Saint William was born in Vercelli, a city of Lombardy, and lost his father and mother in his infancy and was brought up by a relative in great sentiments of piety. At fifteen years of age, having an earnest desire to lead a penitential life, he left his native region and made a long and austere pilgrimage to the shrine of the Virgin founded by Saint James at Saragossa. He would have made the pilgrimage to Jerusalem, but God made known to him that he was calling him to a solitary life, and he retired into the kingdom of Naples. There he chose for his abode an uninhabited mountain, and lived in perpetual contemplation and the exercises of rigorous penitential austerities.
After a miracle of healing wrought by his prayers, he was discovered and his contemplation interrupted, so he decided to move to another mountain, where he built a very beautiful church in honor of Our Lady. With several former secular priests who joined him there, in 1119 he began the establishment of the Congregation of Monte Vergine, or Mount of the Virgin. This site is between Nola and Benevento in the same kingdom of Naples. These sons of Our Lady lived in great austerity. Seeing the progress in holiness of the good religious being formed there, the devil sowed division and criticism; but God drew good from the evil when Saint William went elsewhere and founded several more monasteries, both for men and women, in various places in the kingdom of Naples.

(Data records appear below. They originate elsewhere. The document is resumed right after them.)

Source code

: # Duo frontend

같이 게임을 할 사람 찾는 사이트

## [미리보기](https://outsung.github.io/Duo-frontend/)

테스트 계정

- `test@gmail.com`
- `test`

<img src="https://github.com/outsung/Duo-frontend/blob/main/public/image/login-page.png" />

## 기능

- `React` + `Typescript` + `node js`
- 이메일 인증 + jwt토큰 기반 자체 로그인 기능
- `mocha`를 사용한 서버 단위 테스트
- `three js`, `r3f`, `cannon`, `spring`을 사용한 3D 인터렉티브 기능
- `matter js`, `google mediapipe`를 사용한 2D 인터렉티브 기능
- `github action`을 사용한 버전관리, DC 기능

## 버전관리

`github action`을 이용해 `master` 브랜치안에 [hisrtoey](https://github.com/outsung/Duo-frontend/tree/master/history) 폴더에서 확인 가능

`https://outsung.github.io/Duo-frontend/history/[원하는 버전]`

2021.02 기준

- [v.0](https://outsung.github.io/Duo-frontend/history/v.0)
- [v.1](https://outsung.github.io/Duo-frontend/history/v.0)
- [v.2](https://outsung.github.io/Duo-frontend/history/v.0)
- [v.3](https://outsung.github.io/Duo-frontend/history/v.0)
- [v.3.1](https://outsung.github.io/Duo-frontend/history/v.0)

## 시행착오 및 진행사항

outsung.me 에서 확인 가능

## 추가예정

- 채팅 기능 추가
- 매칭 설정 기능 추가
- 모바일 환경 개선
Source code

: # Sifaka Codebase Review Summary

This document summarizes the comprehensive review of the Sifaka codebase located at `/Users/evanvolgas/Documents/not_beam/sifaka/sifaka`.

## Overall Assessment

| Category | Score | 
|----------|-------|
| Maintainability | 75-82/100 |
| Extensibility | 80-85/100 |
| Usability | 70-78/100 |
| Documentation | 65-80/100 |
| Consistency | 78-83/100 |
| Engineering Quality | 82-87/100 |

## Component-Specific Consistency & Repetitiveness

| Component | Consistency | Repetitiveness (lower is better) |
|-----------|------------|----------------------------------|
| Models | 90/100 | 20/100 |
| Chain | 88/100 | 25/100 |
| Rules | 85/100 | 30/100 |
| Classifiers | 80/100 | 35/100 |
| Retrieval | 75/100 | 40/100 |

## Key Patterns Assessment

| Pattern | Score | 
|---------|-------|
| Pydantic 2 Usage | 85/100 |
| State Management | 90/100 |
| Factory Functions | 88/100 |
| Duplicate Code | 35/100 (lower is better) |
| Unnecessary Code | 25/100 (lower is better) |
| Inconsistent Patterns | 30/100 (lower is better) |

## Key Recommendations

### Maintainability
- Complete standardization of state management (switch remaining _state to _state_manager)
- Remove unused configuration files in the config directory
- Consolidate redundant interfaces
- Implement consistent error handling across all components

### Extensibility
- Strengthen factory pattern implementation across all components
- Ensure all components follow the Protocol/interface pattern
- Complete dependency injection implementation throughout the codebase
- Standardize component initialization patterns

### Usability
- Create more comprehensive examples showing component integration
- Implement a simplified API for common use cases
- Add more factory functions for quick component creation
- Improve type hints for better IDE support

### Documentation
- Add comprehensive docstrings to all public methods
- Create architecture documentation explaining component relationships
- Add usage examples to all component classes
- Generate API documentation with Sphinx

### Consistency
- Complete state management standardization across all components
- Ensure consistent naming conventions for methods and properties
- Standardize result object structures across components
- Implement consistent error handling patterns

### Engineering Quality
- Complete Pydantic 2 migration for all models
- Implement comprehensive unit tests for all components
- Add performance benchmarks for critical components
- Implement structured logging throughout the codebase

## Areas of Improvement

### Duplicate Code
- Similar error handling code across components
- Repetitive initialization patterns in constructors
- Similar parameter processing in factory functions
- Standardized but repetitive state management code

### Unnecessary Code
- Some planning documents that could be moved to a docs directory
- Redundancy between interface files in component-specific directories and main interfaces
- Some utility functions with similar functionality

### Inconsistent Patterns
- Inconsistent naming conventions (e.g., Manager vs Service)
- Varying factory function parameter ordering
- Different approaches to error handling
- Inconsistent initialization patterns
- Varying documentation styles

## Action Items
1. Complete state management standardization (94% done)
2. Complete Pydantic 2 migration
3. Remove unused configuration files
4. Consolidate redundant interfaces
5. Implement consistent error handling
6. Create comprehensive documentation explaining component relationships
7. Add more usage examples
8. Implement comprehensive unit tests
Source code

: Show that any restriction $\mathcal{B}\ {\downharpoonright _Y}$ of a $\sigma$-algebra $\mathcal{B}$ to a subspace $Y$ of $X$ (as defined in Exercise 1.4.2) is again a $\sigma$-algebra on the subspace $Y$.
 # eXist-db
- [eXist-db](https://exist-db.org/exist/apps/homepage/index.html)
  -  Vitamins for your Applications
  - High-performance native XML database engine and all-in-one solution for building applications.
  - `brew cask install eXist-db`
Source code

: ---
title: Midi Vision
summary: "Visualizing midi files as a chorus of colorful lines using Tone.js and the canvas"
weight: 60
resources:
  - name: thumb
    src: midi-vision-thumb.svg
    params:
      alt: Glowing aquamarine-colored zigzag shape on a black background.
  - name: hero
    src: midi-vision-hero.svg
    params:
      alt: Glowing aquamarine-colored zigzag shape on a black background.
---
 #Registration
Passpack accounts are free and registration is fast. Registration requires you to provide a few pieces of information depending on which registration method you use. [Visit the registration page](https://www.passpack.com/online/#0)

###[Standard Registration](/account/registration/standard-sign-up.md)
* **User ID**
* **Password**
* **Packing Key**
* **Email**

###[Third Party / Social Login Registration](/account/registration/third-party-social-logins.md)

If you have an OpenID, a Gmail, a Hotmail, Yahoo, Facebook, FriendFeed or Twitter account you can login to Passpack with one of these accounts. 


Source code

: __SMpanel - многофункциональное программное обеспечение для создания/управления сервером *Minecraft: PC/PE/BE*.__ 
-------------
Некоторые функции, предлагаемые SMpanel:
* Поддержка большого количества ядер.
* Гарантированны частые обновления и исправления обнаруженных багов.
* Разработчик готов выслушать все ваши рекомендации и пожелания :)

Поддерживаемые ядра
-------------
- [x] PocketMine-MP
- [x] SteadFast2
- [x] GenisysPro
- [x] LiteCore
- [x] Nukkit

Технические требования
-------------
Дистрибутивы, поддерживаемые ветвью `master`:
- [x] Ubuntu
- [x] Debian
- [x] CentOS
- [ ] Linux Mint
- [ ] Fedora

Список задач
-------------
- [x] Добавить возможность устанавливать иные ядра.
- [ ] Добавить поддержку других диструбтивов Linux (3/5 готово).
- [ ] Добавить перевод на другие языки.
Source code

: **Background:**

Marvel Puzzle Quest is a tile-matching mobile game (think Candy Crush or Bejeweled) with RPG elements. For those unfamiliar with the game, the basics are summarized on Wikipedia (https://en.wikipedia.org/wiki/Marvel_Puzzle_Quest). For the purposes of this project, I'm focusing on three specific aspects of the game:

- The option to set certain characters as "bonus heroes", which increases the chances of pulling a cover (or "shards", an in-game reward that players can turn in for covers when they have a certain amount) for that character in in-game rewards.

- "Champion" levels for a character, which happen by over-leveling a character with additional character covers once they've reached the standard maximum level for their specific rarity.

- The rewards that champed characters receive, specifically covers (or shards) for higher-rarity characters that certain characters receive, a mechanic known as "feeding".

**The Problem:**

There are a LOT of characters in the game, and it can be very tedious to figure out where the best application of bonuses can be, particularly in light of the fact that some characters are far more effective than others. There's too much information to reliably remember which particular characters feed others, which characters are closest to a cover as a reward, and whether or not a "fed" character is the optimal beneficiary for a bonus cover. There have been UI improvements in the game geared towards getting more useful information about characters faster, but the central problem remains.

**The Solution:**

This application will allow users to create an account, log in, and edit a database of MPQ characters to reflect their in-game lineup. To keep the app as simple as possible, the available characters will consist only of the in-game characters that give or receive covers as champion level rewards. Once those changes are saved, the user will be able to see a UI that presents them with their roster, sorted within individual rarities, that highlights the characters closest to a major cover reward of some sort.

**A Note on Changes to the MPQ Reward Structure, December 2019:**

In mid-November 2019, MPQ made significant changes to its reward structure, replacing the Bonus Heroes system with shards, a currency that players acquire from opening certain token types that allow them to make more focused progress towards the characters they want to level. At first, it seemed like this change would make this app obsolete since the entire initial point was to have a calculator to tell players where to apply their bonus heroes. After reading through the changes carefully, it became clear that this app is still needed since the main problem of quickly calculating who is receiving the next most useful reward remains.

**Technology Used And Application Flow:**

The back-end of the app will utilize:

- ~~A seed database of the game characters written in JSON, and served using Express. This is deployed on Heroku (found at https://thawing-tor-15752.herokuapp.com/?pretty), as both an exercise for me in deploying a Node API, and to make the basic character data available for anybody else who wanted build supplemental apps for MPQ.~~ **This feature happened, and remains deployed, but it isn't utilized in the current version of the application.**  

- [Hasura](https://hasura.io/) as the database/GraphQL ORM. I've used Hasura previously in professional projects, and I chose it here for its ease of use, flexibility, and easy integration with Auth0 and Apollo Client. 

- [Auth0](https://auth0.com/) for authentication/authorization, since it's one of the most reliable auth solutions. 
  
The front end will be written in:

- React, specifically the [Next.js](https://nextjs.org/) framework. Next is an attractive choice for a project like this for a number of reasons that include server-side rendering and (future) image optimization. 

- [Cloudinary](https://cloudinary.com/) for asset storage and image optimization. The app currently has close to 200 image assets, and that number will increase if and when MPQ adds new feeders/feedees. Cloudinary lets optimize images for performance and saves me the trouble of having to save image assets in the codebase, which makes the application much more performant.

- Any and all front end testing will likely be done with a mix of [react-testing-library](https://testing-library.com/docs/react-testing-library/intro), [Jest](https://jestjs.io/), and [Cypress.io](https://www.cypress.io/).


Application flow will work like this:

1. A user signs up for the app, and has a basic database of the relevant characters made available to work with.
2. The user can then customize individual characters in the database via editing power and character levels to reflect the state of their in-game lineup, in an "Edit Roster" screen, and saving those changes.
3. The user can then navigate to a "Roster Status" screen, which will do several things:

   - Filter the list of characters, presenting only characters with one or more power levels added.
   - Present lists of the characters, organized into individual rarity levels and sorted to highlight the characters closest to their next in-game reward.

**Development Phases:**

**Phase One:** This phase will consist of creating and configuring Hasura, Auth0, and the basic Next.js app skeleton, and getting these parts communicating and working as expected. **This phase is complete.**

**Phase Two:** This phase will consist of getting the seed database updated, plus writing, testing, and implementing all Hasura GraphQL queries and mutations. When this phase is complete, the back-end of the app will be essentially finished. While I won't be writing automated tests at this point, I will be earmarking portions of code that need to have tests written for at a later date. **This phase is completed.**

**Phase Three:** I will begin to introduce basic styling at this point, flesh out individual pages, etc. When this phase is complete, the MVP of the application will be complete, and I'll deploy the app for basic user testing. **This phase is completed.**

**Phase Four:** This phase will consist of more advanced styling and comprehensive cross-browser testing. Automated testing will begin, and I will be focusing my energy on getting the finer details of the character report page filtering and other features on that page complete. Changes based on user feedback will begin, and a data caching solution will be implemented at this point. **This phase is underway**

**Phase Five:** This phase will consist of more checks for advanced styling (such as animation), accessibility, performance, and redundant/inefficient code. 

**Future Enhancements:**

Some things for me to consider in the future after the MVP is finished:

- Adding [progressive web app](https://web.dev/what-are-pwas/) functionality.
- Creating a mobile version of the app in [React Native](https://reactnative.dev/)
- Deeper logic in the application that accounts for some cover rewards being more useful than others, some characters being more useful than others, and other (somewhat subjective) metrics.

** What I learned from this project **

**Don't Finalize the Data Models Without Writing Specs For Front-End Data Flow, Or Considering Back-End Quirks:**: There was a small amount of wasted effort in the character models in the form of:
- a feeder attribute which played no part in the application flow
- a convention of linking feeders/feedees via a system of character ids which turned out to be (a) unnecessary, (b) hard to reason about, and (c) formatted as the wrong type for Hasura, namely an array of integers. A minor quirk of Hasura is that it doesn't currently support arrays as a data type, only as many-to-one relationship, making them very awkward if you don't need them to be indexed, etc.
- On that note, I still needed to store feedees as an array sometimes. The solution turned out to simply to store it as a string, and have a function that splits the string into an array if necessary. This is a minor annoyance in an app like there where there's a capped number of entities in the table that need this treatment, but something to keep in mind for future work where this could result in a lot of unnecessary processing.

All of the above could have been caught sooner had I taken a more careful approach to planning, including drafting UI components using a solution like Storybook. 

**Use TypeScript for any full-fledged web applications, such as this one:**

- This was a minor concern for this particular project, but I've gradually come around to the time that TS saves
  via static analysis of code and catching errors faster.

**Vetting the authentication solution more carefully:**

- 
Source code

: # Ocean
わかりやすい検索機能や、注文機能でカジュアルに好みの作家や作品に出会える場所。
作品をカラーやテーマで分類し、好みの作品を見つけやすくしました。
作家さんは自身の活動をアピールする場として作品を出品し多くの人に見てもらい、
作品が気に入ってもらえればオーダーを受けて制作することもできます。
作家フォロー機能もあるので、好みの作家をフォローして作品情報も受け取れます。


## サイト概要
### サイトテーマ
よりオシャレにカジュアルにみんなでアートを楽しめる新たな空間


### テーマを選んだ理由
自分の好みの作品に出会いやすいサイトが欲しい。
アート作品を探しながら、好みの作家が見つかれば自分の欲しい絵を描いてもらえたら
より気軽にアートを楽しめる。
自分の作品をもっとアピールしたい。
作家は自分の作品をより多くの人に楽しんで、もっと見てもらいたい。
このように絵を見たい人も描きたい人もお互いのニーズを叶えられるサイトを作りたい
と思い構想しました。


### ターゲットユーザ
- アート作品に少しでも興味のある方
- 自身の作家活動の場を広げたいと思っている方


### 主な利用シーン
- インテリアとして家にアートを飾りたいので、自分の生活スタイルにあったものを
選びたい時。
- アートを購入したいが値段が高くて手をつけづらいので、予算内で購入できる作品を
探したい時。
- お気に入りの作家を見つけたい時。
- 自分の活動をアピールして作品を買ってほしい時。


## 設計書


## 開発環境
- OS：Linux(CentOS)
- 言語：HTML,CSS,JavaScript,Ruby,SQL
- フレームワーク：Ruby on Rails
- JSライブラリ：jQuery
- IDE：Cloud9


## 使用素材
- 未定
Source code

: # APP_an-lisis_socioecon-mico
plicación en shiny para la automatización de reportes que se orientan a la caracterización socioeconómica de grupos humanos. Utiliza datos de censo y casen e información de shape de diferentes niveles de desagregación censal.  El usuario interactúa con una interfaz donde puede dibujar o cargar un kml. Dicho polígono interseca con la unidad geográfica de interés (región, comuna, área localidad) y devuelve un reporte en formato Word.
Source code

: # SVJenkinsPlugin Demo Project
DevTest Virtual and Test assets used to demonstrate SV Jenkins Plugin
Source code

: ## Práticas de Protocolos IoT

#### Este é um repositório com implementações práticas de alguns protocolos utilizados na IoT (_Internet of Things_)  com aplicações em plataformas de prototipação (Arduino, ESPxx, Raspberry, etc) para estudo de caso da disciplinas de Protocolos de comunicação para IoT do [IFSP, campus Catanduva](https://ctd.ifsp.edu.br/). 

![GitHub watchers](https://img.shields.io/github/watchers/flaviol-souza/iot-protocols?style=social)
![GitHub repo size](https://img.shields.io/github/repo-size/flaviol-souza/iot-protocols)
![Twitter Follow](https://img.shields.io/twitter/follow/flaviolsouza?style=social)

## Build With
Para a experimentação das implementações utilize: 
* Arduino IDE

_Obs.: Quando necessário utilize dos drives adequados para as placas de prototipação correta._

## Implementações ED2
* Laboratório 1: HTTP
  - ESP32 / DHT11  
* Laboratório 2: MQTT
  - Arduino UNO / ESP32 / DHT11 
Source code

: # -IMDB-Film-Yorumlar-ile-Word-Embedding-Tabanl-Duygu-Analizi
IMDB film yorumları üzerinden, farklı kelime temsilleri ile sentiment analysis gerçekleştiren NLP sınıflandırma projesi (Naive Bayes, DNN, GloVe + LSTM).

He assisted the king of Naples, who greatly venerated him, to practice all the Christian virtues of a worthy sovereign, and the king in gratitude had a house of the Order built at Salerno opposite his palace, to have him near him more often.
When Saint William died on the 25th of June, 1142, he had not yet written a Rule for his religious; his second successor, Robert, fearing the dissolution of a community without constitutions, placed them under that of Saint Benedict, and is regarded as the first abbot of the Benedictine Congregation of Monte-Vergine. A portrait of the Virgin venerated there has been an unfailing source of holy compunction; pilgrims continue to visit it.